Again, those in charge at the Stydome refuse to condemn these loutish acts, preferring to blame people trying to do their jobs in the face of such anti-social behaviour. No change there, then! Let¹s just hope that the full force of British justice is brought to bear on these pond life (I was going to call them animals but I have a 19 year old cat who would never carry on in such a fashion and would be horrified by the comparison).
Finally, we have the rhole mhodels, the crème de la crème of Bheggar society, who for the second year running have managed to do the impossible which is drag Celtic's name through the mud. Jings, all they did was grope a barmaid's arse, grapple with a few bouncers then set about a cameraman and blag his memory card. Again, perfectly acceptable behaviour up the Garngad, in fact maybe even obligatory, but not in the rest of western civilization.

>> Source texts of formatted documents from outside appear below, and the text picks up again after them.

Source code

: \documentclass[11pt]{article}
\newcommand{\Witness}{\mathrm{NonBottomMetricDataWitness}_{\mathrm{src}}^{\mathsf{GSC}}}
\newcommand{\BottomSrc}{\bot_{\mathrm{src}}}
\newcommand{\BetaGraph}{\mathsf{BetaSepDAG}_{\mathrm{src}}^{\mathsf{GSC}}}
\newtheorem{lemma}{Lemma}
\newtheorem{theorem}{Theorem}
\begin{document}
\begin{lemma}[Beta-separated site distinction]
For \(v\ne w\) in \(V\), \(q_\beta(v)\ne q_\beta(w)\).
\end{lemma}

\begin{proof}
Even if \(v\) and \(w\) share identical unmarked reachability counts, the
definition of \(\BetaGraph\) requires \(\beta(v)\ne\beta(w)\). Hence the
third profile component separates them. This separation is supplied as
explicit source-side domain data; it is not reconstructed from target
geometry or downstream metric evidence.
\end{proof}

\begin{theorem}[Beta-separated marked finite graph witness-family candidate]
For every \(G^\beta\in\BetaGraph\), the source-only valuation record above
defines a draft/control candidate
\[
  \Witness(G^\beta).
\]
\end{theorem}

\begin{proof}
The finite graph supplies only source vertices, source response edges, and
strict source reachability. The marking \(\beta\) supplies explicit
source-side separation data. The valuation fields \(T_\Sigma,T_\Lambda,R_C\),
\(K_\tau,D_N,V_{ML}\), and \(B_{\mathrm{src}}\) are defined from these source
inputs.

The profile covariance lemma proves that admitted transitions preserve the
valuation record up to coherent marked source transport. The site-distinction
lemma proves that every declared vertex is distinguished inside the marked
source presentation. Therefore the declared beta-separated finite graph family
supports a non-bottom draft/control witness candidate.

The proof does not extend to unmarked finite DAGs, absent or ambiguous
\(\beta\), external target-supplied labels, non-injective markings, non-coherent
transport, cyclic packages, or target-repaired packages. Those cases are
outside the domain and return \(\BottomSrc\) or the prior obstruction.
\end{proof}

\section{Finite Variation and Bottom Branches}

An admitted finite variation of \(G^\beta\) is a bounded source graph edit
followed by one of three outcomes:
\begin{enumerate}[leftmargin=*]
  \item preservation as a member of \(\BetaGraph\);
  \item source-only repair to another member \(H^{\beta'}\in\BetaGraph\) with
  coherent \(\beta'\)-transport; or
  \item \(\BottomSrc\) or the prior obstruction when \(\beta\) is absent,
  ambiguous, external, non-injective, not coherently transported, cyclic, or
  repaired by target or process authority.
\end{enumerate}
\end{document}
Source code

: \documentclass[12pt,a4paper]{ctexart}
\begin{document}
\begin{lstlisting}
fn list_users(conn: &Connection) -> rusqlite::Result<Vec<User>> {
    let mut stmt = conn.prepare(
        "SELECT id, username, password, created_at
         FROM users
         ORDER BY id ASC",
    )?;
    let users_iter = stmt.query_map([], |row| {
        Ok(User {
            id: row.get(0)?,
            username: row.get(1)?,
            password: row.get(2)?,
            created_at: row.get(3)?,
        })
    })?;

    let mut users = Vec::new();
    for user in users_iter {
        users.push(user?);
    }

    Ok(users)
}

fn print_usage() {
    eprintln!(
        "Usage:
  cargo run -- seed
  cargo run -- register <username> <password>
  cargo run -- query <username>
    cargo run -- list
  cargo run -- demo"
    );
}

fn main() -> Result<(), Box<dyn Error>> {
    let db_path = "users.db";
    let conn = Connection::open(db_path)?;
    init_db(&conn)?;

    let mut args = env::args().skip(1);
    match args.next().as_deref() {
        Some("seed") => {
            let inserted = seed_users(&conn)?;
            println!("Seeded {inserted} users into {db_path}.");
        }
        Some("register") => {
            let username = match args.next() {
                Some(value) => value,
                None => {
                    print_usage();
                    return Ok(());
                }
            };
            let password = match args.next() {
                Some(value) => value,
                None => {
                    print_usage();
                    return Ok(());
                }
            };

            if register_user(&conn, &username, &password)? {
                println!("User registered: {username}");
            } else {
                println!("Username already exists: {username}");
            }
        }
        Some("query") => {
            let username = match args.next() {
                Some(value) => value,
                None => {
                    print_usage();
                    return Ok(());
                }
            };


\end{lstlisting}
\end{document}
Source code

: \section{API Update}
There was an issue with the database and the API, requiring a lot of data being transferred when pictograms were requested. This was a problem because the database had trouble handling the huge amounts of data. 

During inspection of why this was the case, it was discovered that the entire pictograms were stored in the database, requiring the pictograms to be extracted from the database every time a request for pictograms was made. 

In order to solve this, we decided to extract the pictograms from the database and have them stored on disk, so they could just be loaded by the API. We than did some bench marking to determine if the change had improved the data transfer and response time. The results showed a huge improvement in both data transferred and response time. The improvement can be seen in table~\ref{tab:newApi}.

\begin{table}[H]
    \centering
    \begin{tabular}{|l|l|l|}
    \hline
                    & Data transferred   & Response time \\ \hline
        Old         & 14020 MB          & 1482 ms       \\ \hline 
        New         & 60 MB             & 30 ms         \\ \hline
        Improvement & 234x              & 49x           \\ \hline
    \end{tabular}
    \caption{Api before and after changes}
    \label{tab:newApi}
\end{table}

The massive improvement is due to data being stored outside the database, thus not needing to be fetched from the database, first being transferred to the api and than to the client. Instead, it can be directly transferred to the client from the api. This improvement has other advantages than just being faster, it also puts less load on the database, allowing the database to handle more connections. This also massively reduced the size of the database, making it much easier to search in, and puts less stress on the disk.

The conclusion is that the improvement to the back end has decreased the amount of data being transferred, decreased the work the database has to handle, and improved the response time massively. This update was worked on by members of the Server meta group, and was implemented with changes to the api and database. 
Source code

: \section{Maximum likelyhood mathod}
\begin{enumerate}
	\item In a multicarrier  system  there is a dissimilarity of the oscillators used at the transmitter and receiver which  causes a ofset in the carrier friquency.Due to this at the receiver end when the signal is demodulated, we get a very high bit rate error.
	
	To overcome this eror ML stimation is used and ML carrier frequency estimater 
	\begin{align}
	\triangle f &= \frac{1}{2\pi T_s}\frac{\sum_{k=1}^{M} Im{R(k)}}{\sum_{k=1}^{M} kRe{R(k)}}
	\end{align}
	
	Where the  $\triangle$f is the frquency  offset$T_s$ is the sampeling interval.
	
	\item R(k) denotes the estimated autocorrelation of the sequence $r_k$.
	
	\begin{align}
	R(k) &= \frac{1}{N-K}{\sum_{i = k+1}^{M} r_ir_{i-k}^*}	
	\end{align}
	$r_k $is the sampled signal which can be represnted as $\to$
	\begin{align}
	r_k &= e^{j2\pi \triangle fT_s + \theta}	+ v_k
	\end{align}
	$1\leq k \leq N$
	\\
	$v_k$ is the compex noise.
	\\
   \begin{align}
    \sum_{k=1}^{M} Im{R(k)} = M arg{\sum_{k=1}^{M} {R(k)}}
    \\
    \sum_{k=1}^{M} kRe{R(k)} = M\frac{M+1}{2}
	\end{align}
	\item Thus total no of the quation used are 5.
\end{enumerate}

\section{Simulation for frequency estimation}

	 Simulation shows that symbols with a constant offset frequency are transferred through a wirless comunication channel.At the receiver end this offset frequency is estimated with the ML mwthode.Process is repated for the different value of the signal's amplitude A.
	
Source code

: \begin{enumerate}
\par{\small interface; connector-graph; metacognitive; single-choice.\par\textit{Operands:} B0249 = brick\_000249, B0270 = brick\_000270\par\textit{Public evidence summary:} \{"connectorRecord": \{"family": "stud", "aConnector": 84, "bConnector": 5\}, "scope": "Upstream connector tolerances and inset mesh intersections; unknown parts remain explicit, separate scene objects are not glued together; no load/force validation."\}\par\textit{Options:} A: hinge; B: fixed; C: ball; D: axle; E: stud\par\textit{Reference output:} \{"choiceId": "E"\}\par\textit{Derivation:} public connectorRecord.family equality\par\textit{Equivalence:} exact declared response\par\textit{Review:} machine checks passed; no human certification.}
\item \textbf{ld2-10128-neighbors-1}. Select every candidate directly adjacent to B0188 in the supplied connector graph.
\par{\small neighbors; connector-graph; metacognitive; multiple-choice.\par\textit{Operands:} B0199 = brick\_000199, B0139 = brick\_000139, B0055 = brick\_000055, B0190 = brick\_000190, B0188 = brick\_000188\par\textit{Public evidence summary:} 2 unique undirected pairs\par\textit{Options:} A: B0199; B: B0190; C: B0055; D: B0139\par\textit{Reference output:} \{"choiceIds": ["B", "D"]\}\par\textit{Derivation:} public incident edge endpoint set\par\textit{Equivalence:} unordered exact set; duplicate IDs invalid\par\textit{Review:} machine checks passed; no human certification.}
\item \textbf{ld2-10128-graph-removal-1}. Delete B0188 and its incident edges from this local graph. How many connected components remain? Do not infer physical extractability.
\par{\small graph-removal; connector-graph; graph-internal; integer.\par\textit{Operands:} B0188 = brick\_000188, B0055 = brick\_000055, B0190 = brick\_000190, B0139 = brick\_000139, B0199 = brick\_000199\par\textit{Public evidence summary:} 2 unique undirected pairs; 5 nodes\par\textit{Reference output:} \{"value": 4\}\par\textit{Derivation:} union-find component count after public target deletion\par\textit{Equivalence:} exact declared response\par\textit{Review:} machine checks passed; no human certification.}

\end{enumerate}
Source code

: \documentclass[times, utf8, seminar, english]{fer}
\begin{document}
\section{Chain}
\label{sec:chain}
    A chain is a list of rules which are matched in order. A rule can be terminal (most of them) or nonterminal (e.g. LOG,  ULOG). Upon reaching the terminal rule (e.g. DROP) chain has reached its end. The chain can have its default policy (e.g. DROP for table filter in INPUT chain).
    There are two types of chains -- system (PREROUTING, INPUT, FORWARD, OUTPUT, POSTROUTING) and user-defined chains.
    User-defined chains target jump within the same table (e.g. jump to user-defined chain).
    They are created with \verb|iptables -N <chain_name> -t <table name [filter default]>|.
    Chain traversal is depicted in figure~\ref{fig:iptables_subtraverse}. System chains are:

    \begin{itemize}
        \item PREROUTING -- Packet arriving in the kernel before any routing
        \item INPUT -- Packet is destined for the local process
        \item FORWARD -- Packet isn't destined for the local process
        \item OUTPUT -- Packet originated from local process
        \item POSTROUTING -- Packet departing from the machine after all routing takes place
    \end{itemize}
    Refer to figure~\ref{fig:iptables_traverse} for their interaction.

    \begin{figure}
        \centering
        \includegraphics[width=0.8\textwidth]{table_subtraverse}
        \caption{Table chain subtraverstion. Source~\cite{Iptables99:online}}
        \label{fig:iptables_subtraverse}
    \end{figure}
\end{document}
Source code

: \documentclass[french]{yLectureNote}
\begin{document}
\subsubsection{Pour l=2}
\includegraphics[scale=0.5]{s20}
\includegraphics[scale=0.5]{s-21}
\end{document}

The sight of the Lurgan Lardarse being frogmarched away in handcuffs was the snap of the year and the other Gateshead 3 doing their own mini version of the huddle were manna from heaven. But we all know don't we that these Masons get everywhere, even to a girlie bar on the Tyne and these poor innocents abroad were set up by those with a bare kneed persuasion.
The Leaping Leprechaun really excelled himself here, he really really did. His players were totally and utterly innocent of all charges but, oh, they were all barred from ever having a night-out together again.
Confused, you sure will be! So the story is the scantily clad Geordiess rubbed herself against Petrov, the bouncers took a right liberty with these paragons of virtue and then the nasty photographer beat himself up and stole his own equipment to make the greyer than grey Hoopies look bad.
I'll tell you what, they have some imagination at these Masonic Lodges, the schemes they devise to besmirch the good name of Sellick. Well, it is the season for fairytales, isn't it?
Almost a nasty sting at the Jaggy Thistle
Don't know what it is but we ALWAYS seem to struggle against Scottish Football's cuddly toy, the Jolly Jags who sportingly treat victory and defeat with equal happiness. At least that's what they'd like you to believe. At least, like all good Christmas tales, there was a happy ending, 3 more points for the Sons towards the championship we crave but this was definitely in the grind out variety. However, as unpalatable as the match definitely was, these ARE the types of victories which win titles so we'll smile quietly and stick the points away. One last point, though. Discipline will be vital in the second half of the season and we need as few needless bookings as possible. I trust, therefore, that Alex McLeish will fine the Italian prima donna, Senor Amoruso for his appaling petulance which resulted in a totally unnecessary booking which may prove vital. When you are playing as bad as at present, Amo, it may be a good idea not to draw too much attention upon yourself.